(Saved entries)
-------
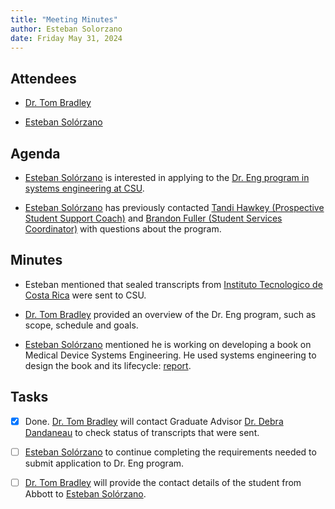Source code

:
 ```yaml
---
title: "Meeting Minutes"
author: Esteban Solorzano
date: Friday May 31, 2024
---
```


## Attendees

- [Dr. Tom Bradley](mailto:thomas.bradley@colostate.edu)

- [Esteban Solórzano](mailto:esteban.solorzano@gmail.com)

## Agenda

- [Esteban Solórzano](mailto:esteban.solorzano@gmail.com) is interested in applying to the [Dr. Eng program in systems engineering at CSU](https://www.online.colostate.edu/degrees/systems-engineering-doctorate/).

- [Esteban Solórzano](mailto:esteban.solorzano@gmail.com) has previously contacted [Tandi Hawkey (Prospective Student Support Coach)](mailto:tandi.hawkey@colostate.edu) and [Brandon Fuller (Student Services Coordinator)](mailto:Brandon.Fuller3@colostate.edu) with questions about the program.

## Minutes

- Esteban mentioned that sealed transcripts from [Instituto Tecnologico de Costa Rica](https://www.tec.ac.cr/) were sent to CSU.

- [Dr. Tom Bradley](mailto:thomas.bradley@colostate.edu) provided an overview of the Dr. Eng program, such as scope, schedule and goals.

- [Esteban Solórzano](mailto:esteban.solorzano@gmail.com) mentioned he is working on developing a book on Medical Device Systems Engineering. He used systems engineering to design the book and its lifecycle: [report](https://soloesteban.github.io/masters_stevens/).

## Tasks

- [X] Done. [Dr. Tom Bradley](mailto:thomas.bradley@colostate.edu) will contact Graduate Advisor [Dr. Debra Dandaneau](mailto:Debra.Dandaneau@colostate.edu) to check status of transcripts that were sent.

- [ ] [Esteban Solórzano](mailto:esteban.solorzano@gmail.com) to continue completing the requirements needed to submit application to Dr. Eng program.

- [ ] [Dr. Tom Bradley](mailto:thomas.bradley@colostate.edu) will provide the contact details of the student from Abbott to [Esteban Solórzano](mailto:esteban.solorzano@gmail.com).


<!--

Some additional notes:

- INCOSE CAB representative for Boston Scientific.

- IEC TC62 for 60601-1 4th edition.

- [Github repository](https://github.com/soloesteban/masters_stevens)

-->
-------
- **ACTIVITY**
Give the number of lines above containing the word "github", with no other text.

- **OUTPUT OF THE EXERCISE**
2